> _YOUR ASSIGNMENT_: An exact reproduction of all the data is needed, with no images in it.

> _EXERCISE MATERIALS_:
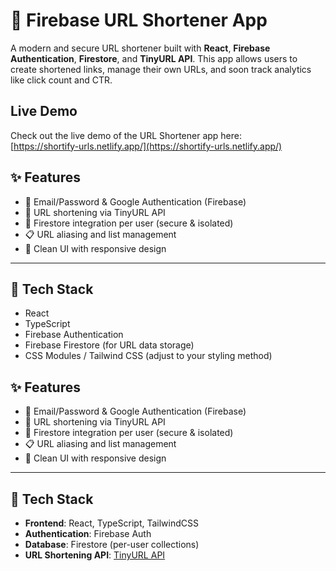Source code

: # 🔗 Firebase URL Shortener App

A modern and secure URL shortener built with **React**, **Firebase Authentication**, **Firestore**, and **TinyURL API**. This app allows users to create shortened links, manage their own URLs, and soon track analytics like click count and CTR.

## Live Demo

Check out the live demo of the URL Shortener app here:  
[https://shortify-urls.netlify.app/](https://shortify-urls.netlify.app/)

## ✨ Features

- 🔐 Email/Password & Google Authentication (Firebase)
- 🔗 URL shortening via TinyURL API
- 📁 Firestore integration per user (secure & isolated)
- 📋 URL aliasing and list management
- 🧼 Clean UI with responsive design

---

## 🚀 Tech Stack

- React
- TypeScript
- Firebase Authentication
- Firebase Firestore (for URL data storage)
- CSS Modules / Tailwind CSS (adjust to your styling method)

## ✨ Features

- 🔐 Email/Password & Google Authentication (Firebase)
- 🔗 URL shortening via TinyURL API
- 📁 Firestore integration per user (secure & isolated)
- 📋 URL aliasing and list management
- 🧼 Clean UI with responsive design

---

## 🚀 Tech Stack

- **Frontend**: React, TypeScript, TailwindCSS
- **Authentication**: Firebase Auth
- **Database**: Firestore (per-user collections)
- **URL Shortening API**: [TinyURL API](https://tinyurl.com/app/dev)
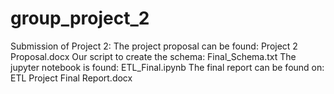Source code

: # group_project_2

Submission of Project 2: 
The project proposal can be found: Project 2 Proposal.docx
Our script to create the schema: Final_Schema.txt
The jupyter notebook is found: ETL_Final.ipynb
The final report can be found on: ETL Project Final Report.docx
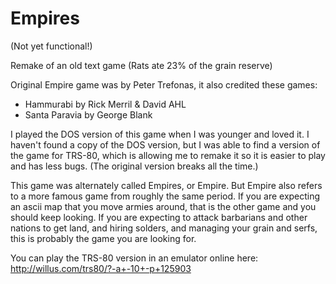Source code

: # Empires
(Not yet functional!)

Remake of an old text game (Rats ate 23% of the grain reserve)

Original Empire game was by Peter Trefonas, it also credited these games:
- Hammurabi by Rick Merril & David AHL
- Santa Paravia by George Blank

I played the DOS version of this game when I was younger and loved it. I haven't found a copy of the DOS version, but I was able to find a version of the game for TRS-80, which is allowing me to remake it so it is easier to play and has less bugs. (The original version breaks all the time.)

This game was alternately called Empires, or Empire. But Empire also refers to a more famous game from roughly the same period. If you are expecting an ascii map that you move armies around, that is the other game and you should keep looking. If you are expecting to attack barbarians and other nations to get land, and hiring solders, and managing your grain and serfs, this is probably the game you are looking for.

You can play the TRS-80 version in an emulator online here:
http://willus.com/trs80/?-a+-10+-p+125903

> _ANSWER TO THE PROBLEM_:
Source code

: # 🔗 Firebase URL Shortener App

A modern and secure URL shortener built with **React**, **Firebase Authentication**, **Firestore**, and **TinyURL API**. This app allows users to create shortened links, manage their own URLs, and soon track analytics like click count and CTR.

## Live Demo

Check out the live demo of the URL Shortener app here:  
[https://shortify-urls.netlify.app/](https://shortify-urls.netlify.app/)

## ✨ Features

- 🔐 Email/Password & Google Authentication (Firebase)
- 🔗 URL shortening via TinyURL API
- 📁 Firestore integration per user (secure & isolated)
- 📋 URL aliasing and list management
- 🧼 Clean UI with responsive design

---

## 🚀 Tech Stack

- React
- TypeScript
- Firebase Authentication
- Firebase Firestore (for URL data storage)
- CSS Modules / Tailwind CSS (adjust to your styling method)

## ✨ Features

- 🔐 Email/Password & Google Authentication (Firebase)
- 🔗 URL shortening via TinyURL API
- 📁 Firestore integration per user (secure & isolated)
- 📋 URL aliasing and list management
- 🧼 Clean UI with responsive design

---

## 🚀 Tech Stack

- **Frontend**: React, TypeScript, TailwindCSS
- **Authentication**: Firebase Auth
- **Database**: Firestore (per-user collections)
- **URL Shortening API**: [TinyURL API](https://tinyurl.com/app/dev)
Source code

: # group_project_2

Submission of Project 2: 
The project proposal can be found: Project 2 Proposal.docx
Our script to create the schema: Final_Schema.txt
The jupyter notebook is found: ETL_Final.ipynb
The final report can be found on: ETL Project Final Report.docx
Source code

: # Empires
(Not yet functional!)

Remake of an old text game (Rats ate 23% of the grain reserve)

Original Empire game was by Peter Trefonas, it also credited these games:
- Hammurabi by Rick Merril & David AHL
- Santa Paravia by George Blank

I played the DOS version of this game when I was younger and loved it. I haven't found a copy of the DOS version, but I was able to find a version of the game for TRS-80, which is allowing me to remake it so it is easier to play and has less bugs. (The original version breaks all the time.)

This game was alternately called Empires, or Empire. But Empire also refers to a more famous game from roughly the same period. If you are expecting an ascii map that you move armies around, that is the other game and you should keep looking. If you are expecting to attack barbarians and other nations to get land, and hiring solders, and managing your grain and serfs, this is probably the game you are looking for.

You can play the TRS-80 version in an emulator online here:
http://willus.com/trs80/?-a+-10+-p+125903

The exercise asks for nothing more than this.